Wool rated at 2300°F will have an operating rating of 2150°F and is fine for a pizza oven but is cutting corners in forges advertised for use at welding heats. Unfortunately, due to the added expense and difficulty sourcing higher temperature wool, 2300°F refractories are the common product in off the shelf forges sold worldwide.
Our refractory wool is made of spun ceramic fibers with low thermal conductivity, low heat storage, excellent thermal shock resistance, and high temp stability.
Utilized in forges, kilns, glass making ovens, fireplace lining, and knife tempering ovens. (see fiberfrax, kaowool, durablanket, inswool, insufrax, cerablanket, superwool)
Note: for Pizza ovens and around fireplace chimney's we have a supply of very cost-effective lower temperature rated 1900°F - 2200°F wool.

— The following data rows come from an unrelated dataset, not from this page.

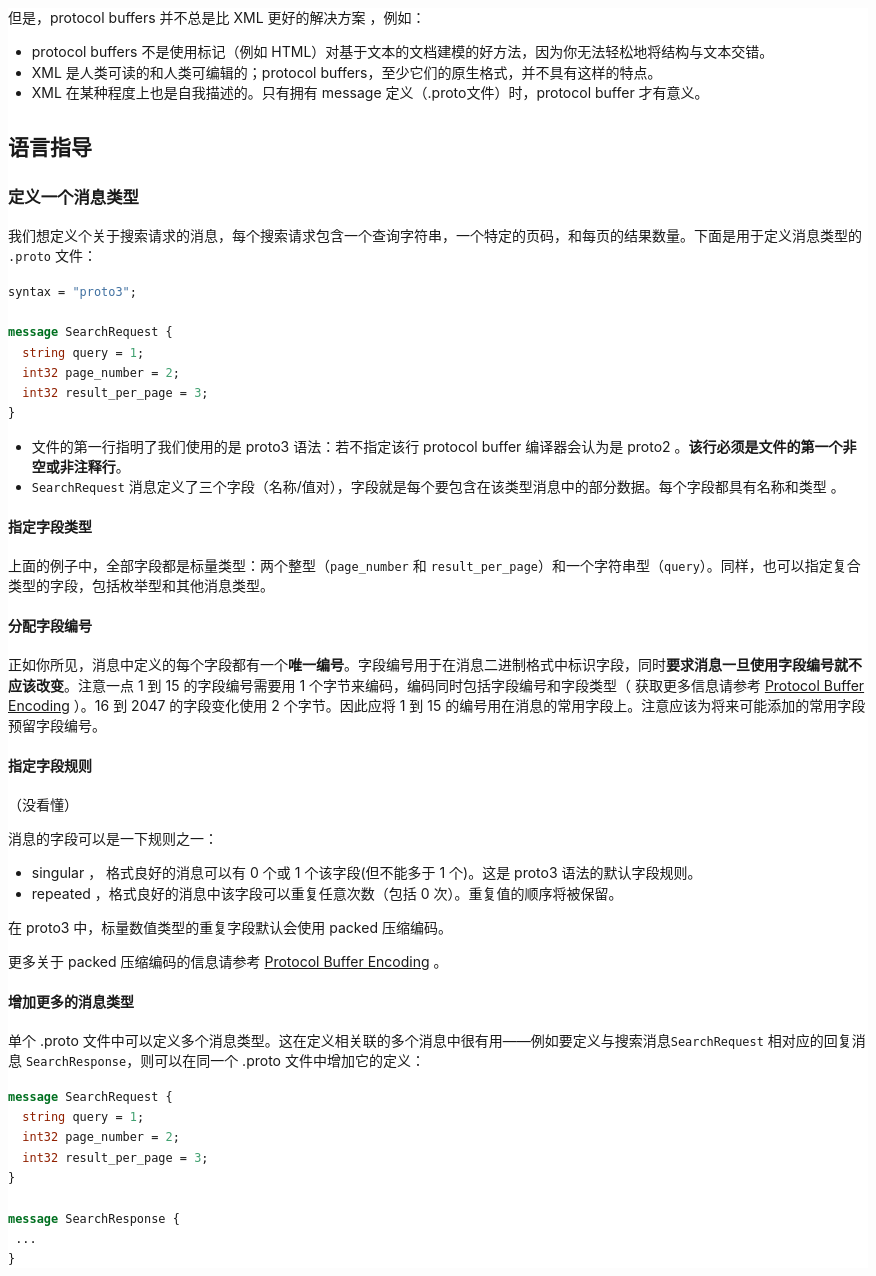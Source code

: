 但是，protocol buffers 并不总是比 XML 更好的解决方案 ，例如：

- protocol buffers 不是使用标记（例如 HTML）对基于文本的文档建模的好方法，因为你无法轻松地将结构与文本交错。
- XML 是人类可读的和人类可编辑的；protocol buffers，至少它们的原生格式，并不具有这样的特点。
- XML 在某种程度上也是自我描述的。只有拥有 message 定义（.proto文件）时，protocol buffer 才有意义。

## 语言指导

### 定义一个消息类型

我们想定义个关于搜索请求的消息，每个搜索请求包含一个查询字符串，一个特定的页码，和每页的结果数量。下面是用于定义消息类型的 `.proto` 文件：

```protobuf
syntax = "proto3";

message SearchRequest {
  string query = 1;
  int32 page_number = 2;
  int32 result_per_page = 3;
}
```

- 文件的第一行指明了我们使用的是 proto3 语法：若不指定该行 protocol buffer 编译器会认为是 proto2 。**该行必须是文件的第一个非空或非注释行**。
- `SearchRequest` 消息定义了三个字段（名称/值对），字段就是每个要包含在该类型消息中的部分数据。每个字段都具有名称和类型 。

#### 指定字段类型

上面的例子中，全部字段都是标量类型：两个整型（`page_number` 和 `result_per_page`）和一个字符串型（`query`）。同样，也可以指定复合类型的字段，包括枚举型和其他消息类型。

#### 分配字段编号

正如你所见，消息中定义的每个字段都有一个**唯一编号**。字段编号用于在消息二进制格式中标识字段，同时**要求消息一旦使用字段编号就不应该改变**。注意一点 1 到 15 的字段编号需要用 1 个字节来编码，编码同时包括字段编号和字段类型（ 获取更多信息请参考 [Protocol Buffer Encoding](https://links.jianshu.com/go?to=https%3A%2F%2Fdevelopers.google.com%2Fprotocol-buffers%2Fdocs%2Fencoding.html%23structure) ）。16 到 2047 的字段变化使用 2 个字节。因此应将 1 到 15 的编号用在消息的常用字段上。注意应该为将来可能添加的常用字段预留字段编号。

#### 指定字段规则

（没看懂）

消息的字段可以是一下规则之一：

- singular ， 格式良好的消息可以有 0 个或 1 个该字段(但不能多于 1 个)。这是 proto3 语法的默认字段规则。
- repeated ，格式良好的消息中该字段可以重复任意次数（包括 0 次）。重复值的顺序将被保留。

在 proto3 中，标量数值类型的重复字段默认会使用 packed 压缩编码。

更多关于 packed 压缩编码的信息请参考 [Protocol Buffer Encoding](https://links.jianshu.com/go?to=https%3A%2F%2Fdevelopers.google.com%2Fprotocol-buffers%2Fdocs%2Fencoding.html%23packed) 。

#### 增加更多的消息类型

单个 .proto 文件中可以定义多个消息类型。这在定义相关联的多个消息中很有用——例如要定义与搜索消息`SearchRequest` 相对应的回复消息 `SearchResponse`，则可以在同一个 .proto 文件中增加它的定义：

```protobuf
message SearchRequest {
  string query = 1;
  int32 page_number = 2;
  int32 result_per_page = 3;
}

message SearchResponse {
 ...
}
```
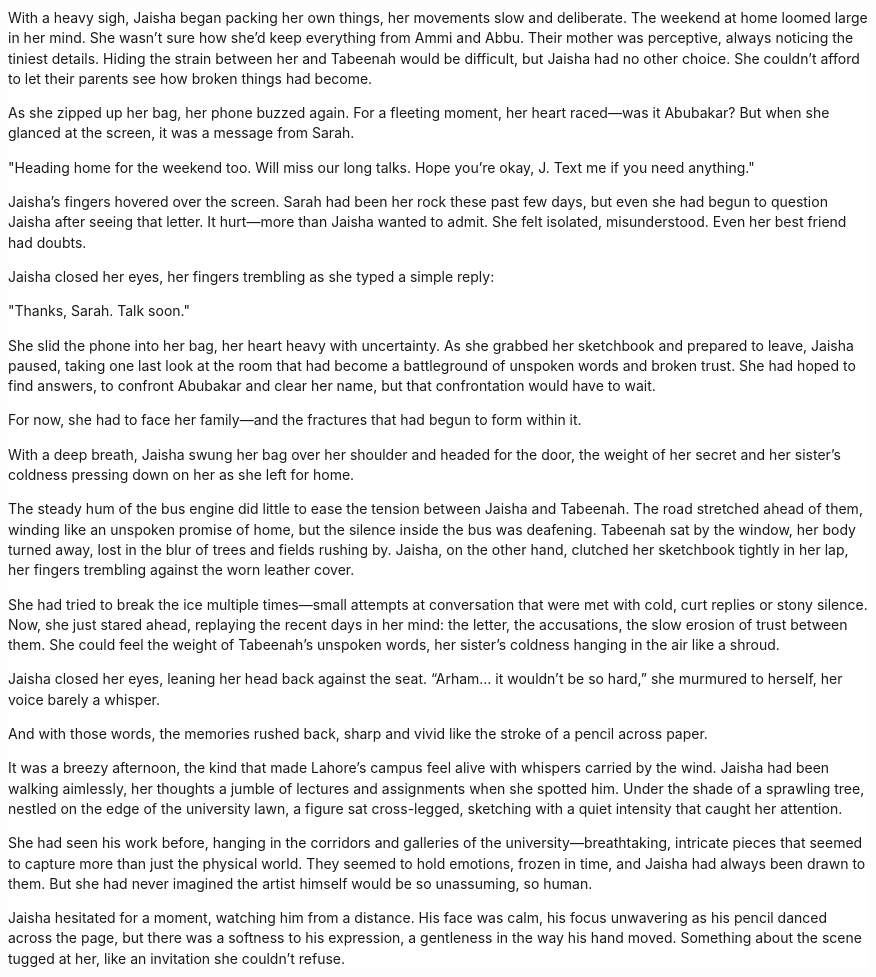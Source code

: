 With a heavy sigh, Jaisha began packing her own things, her movements slow and deliberate. The weekend at home loomed large in her mind. She wasn’t sure how she’d keep everything from Ammi and Abbu. Their mother was perceptive, always noticing the tiniest details. Hiding the strain between her and Tabeenah would be difficult, but Jaisha had no other choice. She couldn’t afford to let their parents see how broken things had become.

As she zipped up her bag, her phone buzzed again. For a fleeting moment, her heart raced—was it Abubakar? But when she glanced at the screen, it was a message from Sarah.

"Heading home for the weekend too. Will miss our long talks. Hope you’re okay, J. Text me if you need anything."

Jaisha’s fingers hovered over the screen. Sarah had been her rock these past few days, but even she had begun to question Jaisha after seeing that letter. It hurt—more than Jaisha wanted to admit. She felt isolated, misunderstood. Even her best friend had doubts.

Jaisha closed her eyes, her fingers trembling as she typed a simple reply:

"Thanks, Sarah. Talk soon."

She slid the phone into her bag, her heart heavy with uncertainty. As she grabbed her sketchbook and prepared to leave, Jaisha paused, taking one last look at the room that had become a battleground of unspoken words and broken trust. She had hoped to find answers, to confront Abubakar and clear her name, but that confrontation would have to wait.

For now, she had to face her family—and the fractures that had begun to form within it.

With a deep breath, Jaisha swung her bag over her shoulder and headed for the door, the weight of her secret and her sister’s coldness pressing down on her as she left for home.

The steady hum of the bus engine did little to ease the tension between Jaisha and Tabeenah. The road stretched ahead of them, winding like an unspoken promise of home, but the silence inside the bus was deafening. Tabeenah sat by the window, her body turned away, lost in the blur of trees and fields rushing by. Jaisha, on the other hand, clutched her sketchbook tightly in her lap, her fingers trembling against the worn leather cover.

She had tried to break the ice multiple times—small attempts at conversation that were met with cold, curt replies or stony silence. Now, she just stared ahead, replaying the recent days in her mind: the letter, the accusations, the slow erosion of trust between them. She could feel the weight of Tabeenah’s unspoken words, her sister’s coldness hanging in the air like a shroud.

Jaisha closed her eyes, leaning her head back against the seat. “Arham… it wouldn’t be so hard,” she murmured to herself, her voice barely a whisper.

And with those words, the memories rushed back, sharp and vivid like the stroke of a pencil across paper.

It was a breezy afternoon, the kind that made Lahore’s campus feel alive with whispers carried by the wind. Jaisha had been walking aimlessly, her thoughts a jumble of lectures and assignments when she spotted him. Under the shade of a sprawling tree, nestled on the edge of the university lawn, a figure sat cross-legged, sketching with a quiet intensity that caught her attention.

She had seen his work before, hanging in the corridors and galleries of the university—breathtaking, intricate pieces that seemed to capture more than just the physical world. They seemed to hold emotions, frozen in time, and Jaisha had always been drawn to them. But she had never imagined the artist himself would be so unassuming, so human.

Jaisha hesitated for a moment, watching him from a distance. His face was calm, his focus unwavering as his pencil danced across the page, but there was a softness to his expression, a gentleness in the way his hand moved. Something about the scene tugged at her, like an invitation she couldn’t refuse.
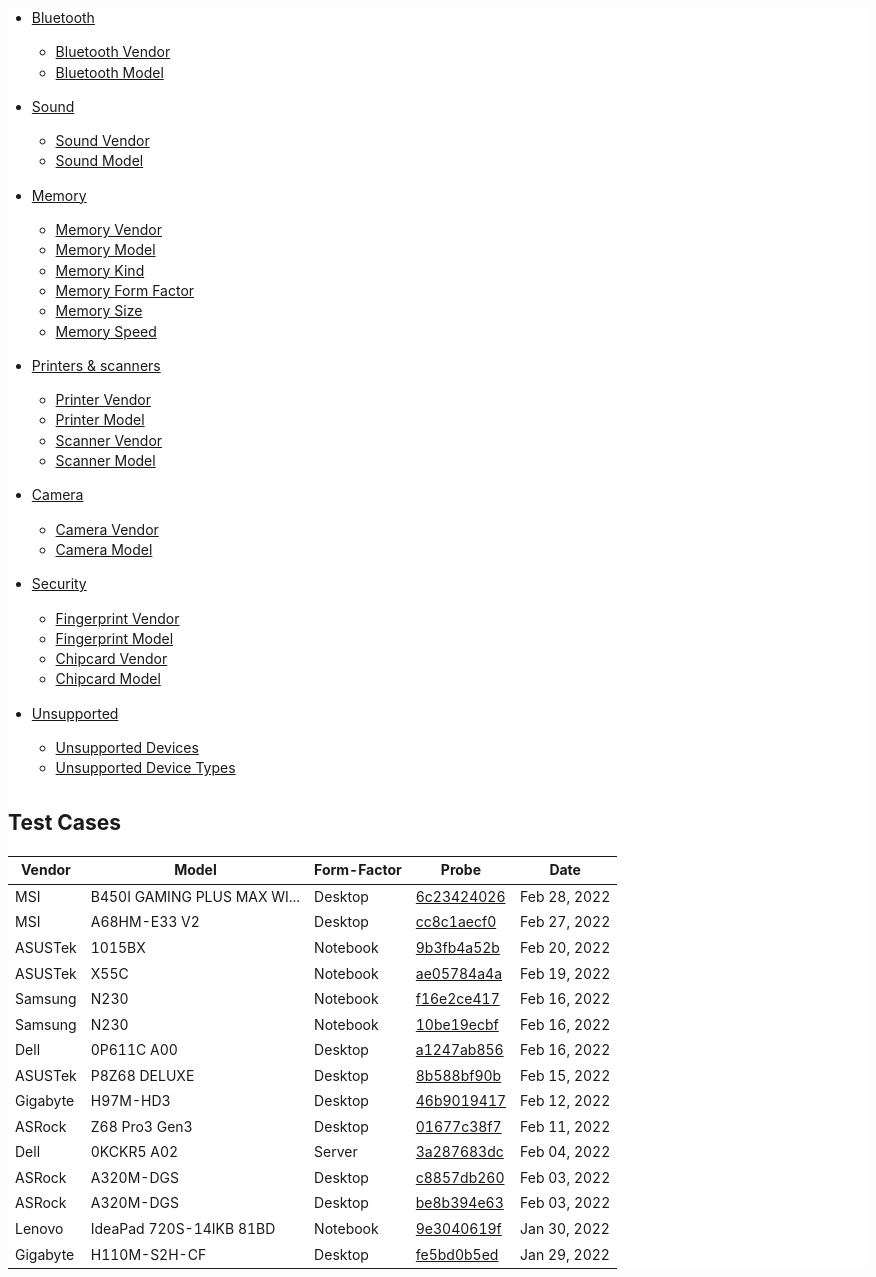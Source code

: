 * [ Bluetooth ](#bluetooth)
  - [ Bluetooth Vendor         ](#bluetooth-vendor)
  - [ Bluetooth Model          ](#bluetooth-model)

* [ Sound ](#sound)
  - [ Sound Vendor             ](#sound-vendor)
  - [ Sound Model              ](#sound-model)

* [ Memory ](#memory)
  - [ Memory Vendor            ](#memory-vendor)
  - [ Memory Model             ](#memory-model)
  - [ Memory Kind              ](#memory-kind)
  - [ Memory Form Factor       ](#memory-form-factor)
  - [ Memory Size              ](#memory-size)
  - [ Memory Speed             ](#memory-speed)

* [ Printers & scanners ](#printers--scanners)
  - [ Printer Vendor           ](#printer-vendor)
  - [ Printer Model            ](#printer-model)
  - [ Scanner Vendor           ](#scanner-vendor)
  - [ Scanner Model            ](#scanner-model)

* [ Camera ](#camera)
  - [ Camera Vendor            ](#camera-vendor)
  - [ Camera Model             ](#camera-model)

* [ Security ](#security)
  - [ Fingerprint Vendor       ](#fingerprint-vendor)
  - [ Fingerprint Model        ](#fingerprint-model)
  - [ Chipcard Vendor          ](#chipcard-vendor)
  - [ Chipcard Model           ](#chipcard-model)

* [ Unsupported ](#unsupported)
  - [ Unsupported Devices      ](#unsupported-devices)
  - [ Unsupported Device Types ](#unsupported-device-types)


Test Cases
----------

| Vendor        | Model                       | Form-Factor | Probe                                                      | Date         |
|---------------|-----------------------------|-------------|------------------------------------------------------------|--------------|
| MSI           | B450I GAMING PLUS MAX WI... | Desktop     | [6c23424026](https://linux-hardware.org/?probe=6c23424026) | Feb 28, 2022 |
| MSI           | A68HM-E33 V2                | Desktop     | [cc8c1aecf0](https://linux-hardware.org/?probe=cc8c1aecf0) | Feb 27, 2022 |
| ASUSTek       | 1015BX                      | Notebook    | [9b3fb4a52b](https://linux-hardware.org/?probe=9b3fb4a52b) | Feb 20, 2022 |
| ASUSTek       | X55C                        | Notebook    | [ae05784a4a](https://linux-hardware.org/?probe=ae05784a4a) | Feb 19, 2022 |
| Samsung       | N230                        | Notebook    | [f16e2ce417](https://linux-hardware.org/?probe=f16e2ce417) | Feb 16, 2022 |
| Samsung       | N230                        | Notebook    | [10be19ecbf](https://linux-hardware.org/?probe=10be19ecbf) | Feb 16, 2022 |
| Dell          | 0P611C A00                  | Desktop     | [a1247ab856](https://linux-hardware.org/?probe=a1247ab856) | Feb 16, 2022 |
| ASUSTek       | P8Z68 DELUXE                | Desktop     | [8b588bf90b](https://linux-hardware.org/?probe=8b588bf90b) | Feb 15, 2022 |
| Gigabyte      | H97M-HD3                    | Desktop     | [46b9019417](https://linux-hardware.org/?probe=46b9019417) | Feb 12, 2022 |
| ASRock        | Z68 Pro3 Gen3               | Desktop     | [01677c38f7](https://linux-hardware.org/?probe=01677c38f7) | Feb 11, 2022 |
| Dell          | 0KCKR5 A02                  | Server      | [3a287683dc](https://linux-hardware.org/?probe=3a287683dc) | Feb 04, 2022 |
| ASRock        | A320M-DGS                   | Desktop     | [c8857db260](https://linux-hardware.org/?probe=c8857db260) | Feb 03, 2022 |
| ASRock        | A320M-DGS                   | Desktop     | [be8b394e63](https://linux-hardware.org/?probe=be8b394e63) | Feb 03, 2022 |
| Lenovo        | IdeaPad 720S-14IKB 81BD     | Notebook    | [9e3040619f](https://linux-hardware.org/?probe=9e3040619f) | Jan 30, 2022 |
| Gigabyte      | H110M-S2H-CF                | Desktop     | [fe5bd0b5ed](https://linux-hardware.org/?probe=fe5bd0b5ed) | Jan 29, 2022 |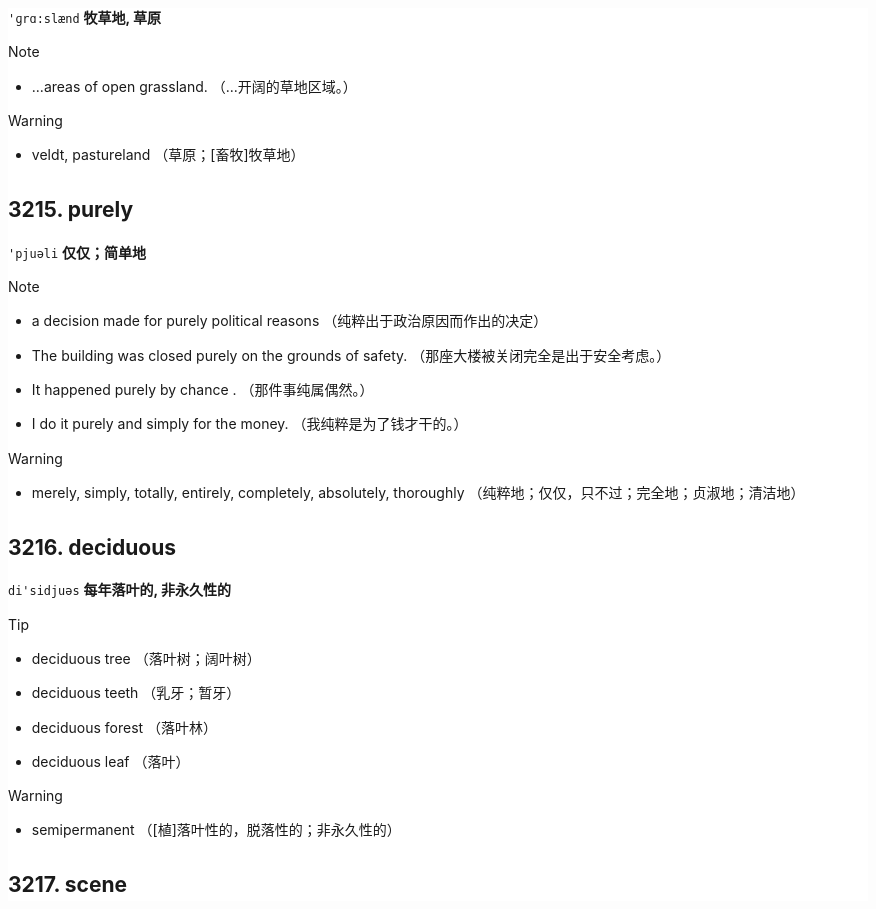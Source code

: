 `'ɡrɑ:slænd`  **牧草地, 草原**

> [!NOTE]
>
> - ...areas of open grassland. （...开阔的草地区域。）
>

> [!WARNING]
>
> - veldt, pastureland （草原；[畜牧]牧草地）
>

## 3215. purely

`'pjuəli`  **仅仅；简单地**

> [!NOTE]
>
> - a decision made for purely political reasons （纯粹出于政治原因而作出的决定）
>
> - The building was closed purely on the grounds of safety. （那座大楼被关闭完全是出于安全考虑。）
>
> - It happened purely by chance . （那件事纯属偶然。）
>
> - I do it purely and simply for the money. （我纯粹是为了钱才干的。）
>

> [!WARNING]
>
> - merely, simply, totally, entirely, completely, absolutely, thoroughly （纯粹地；仅仅，只不过；完全地；贞淑地；清洁地）
>

## 3216. deciduous

`di'sidjuəs`  **每年落叶的, 非永久性的**

> [!TIP]
>
> - deciduous tree （落叶树；阔叶树）
>
> - deciduous teeth （乳牙；暂牙）
>
> - deciduous forest （落叶林）
>
> - deciduous leaf （落叶）
>

> [!WARNING]
>
> - semipermanent （[植]落叶性的，脱落性的；非永久性的）
>

## 3217. scene
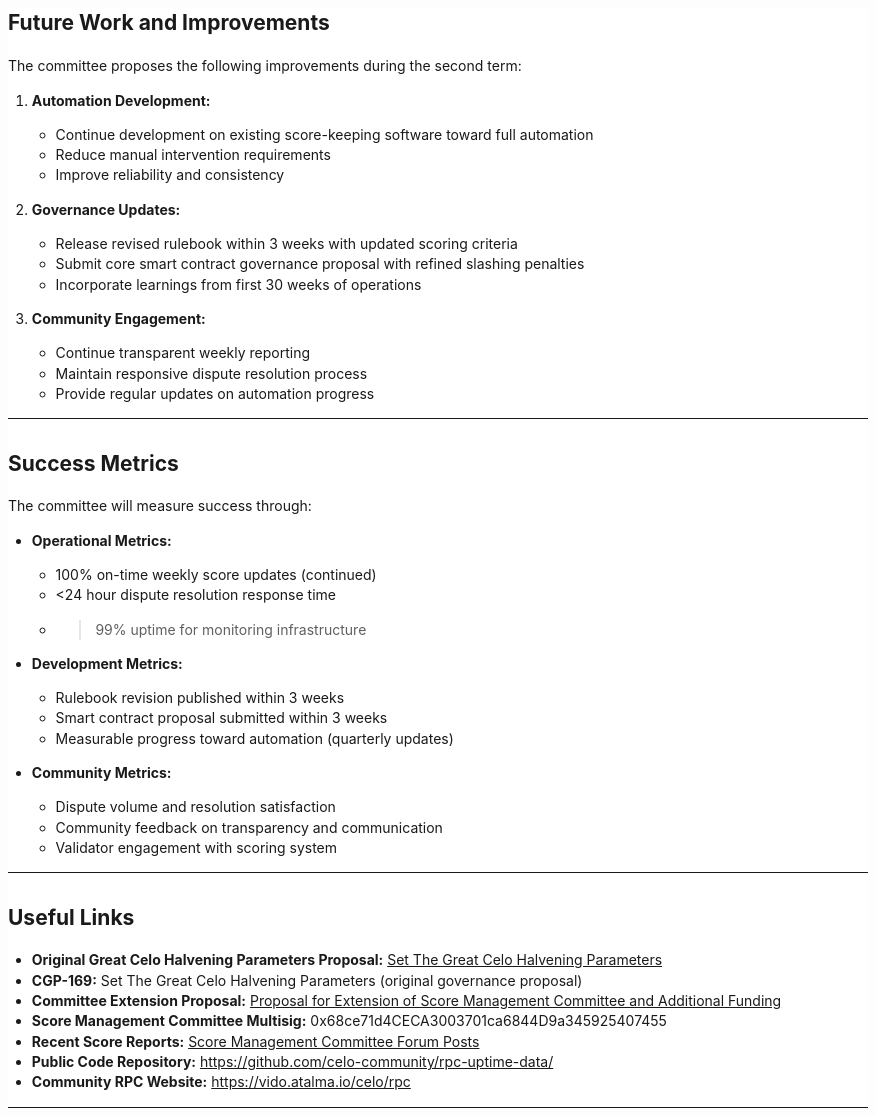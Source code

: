 
## Future Work and Improvements

The committee proposes the following improvements during the second term:

1. **Automation Development:**
   - Continue development on existing score-keeping software toward full automation
   - Reduce manual intervention requirements
   - Improve reliability and consistency

2. **Governance Updates:**
   - Release revised rulebook within 3 weeks with updated scoring criteria
   - Submit core smart contract governance proposal with refined slashing penalties
   - Incorporate learnings from first 30 weeks of operations

3. **Community Engagement:**
   - Continue transparent weekly reporting
   - Maintain responsive dispute resolution process
   - Provide regular updates on automation progress

---

## Success Metrics

The committee will measure success through:

- **Operational Metrics:**
  - 100% on-time weekly score updates (continued)
  - <24 hour dispute resolution response time
  - >99% uptime for monitoring infrastructure

- **Development Metrics:**
  - Rulebook revision published within 3 weeks
  - Smart contract proposal submitted within 3 weeks  
  - Measurable progress toward automation (quarterly updates)

- **Community Metrics:**
  - Dispute volume and resolution satisfaction
  - Community feedback on transparency and communication
  - Validator engagement with scoring system

---

## Useful Links

- **Original Great Celo Halvening Parameters Proposal:** [Set The Great Celo Halvening Parameters](https://forum.celo.org/t/set-the-great-celo-halvening-parameters/10455)
- **CGP-169:** Set The Great Celo Halvening Parameters (original governance proposal)
- **Committee Extension Proposal:** [Proposal for Extension of Score Management Committee and Additional Funding](https://forum.celo.org/t/proposal-for-extension-of-score-management-committee-and-additional-funding/10958)
- **Score Management Committee Multisig:** 0x68ce71d4CECA3003701ca6844D9a345925407455
- **Recent Score Reports:** [Score Management Committee Forum Posts](https://forum.celo.org/search?q=score%20management%20committee)
- **Public Code Repository:** https://github.com/celo-community/rpc-uptime-data/
- **Community RPC Website:** https://vido.atalma.io/celo/rpc

---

#1 Tip: Apply our Ceramic Refractory Paint (ITC -100) to your wool or brick.
Our ITC-100 greatly increases heat reflection, liner durability, flux resistance, and forge efficiency (by up to 40%). Stable up to 5000°F, it also has a health benefit by preventing wool fiber from becoming aerosolized. A little goes a long way, and our pricing is remarkable.
Metaphorically: ITC 100 does to a propane forge what a turbocharger does to a diesel motor - it's like free power and efficiency.
#2 Tip: Use wool rated @ 2600°F (no less!) in your Propane Forge.
Propane atmospheric forges have a theoretical combustion temperature limit near 2400°F. 2600°F wool rated for continuous use at 2450°F ensures its thermal stability. This is important because wool heated above its rating becomes aerosolized, and is not healthy to breathe (think asbestos), measurably shrinking over time.
Note: Wool rated at 1800, 2200, or 2300°F will LOOK the same as our 2600°F wool and is much less expensive to manufacture but have constant temp ratings 150-200°F lower, and I strongly recommend against its use at welding heats.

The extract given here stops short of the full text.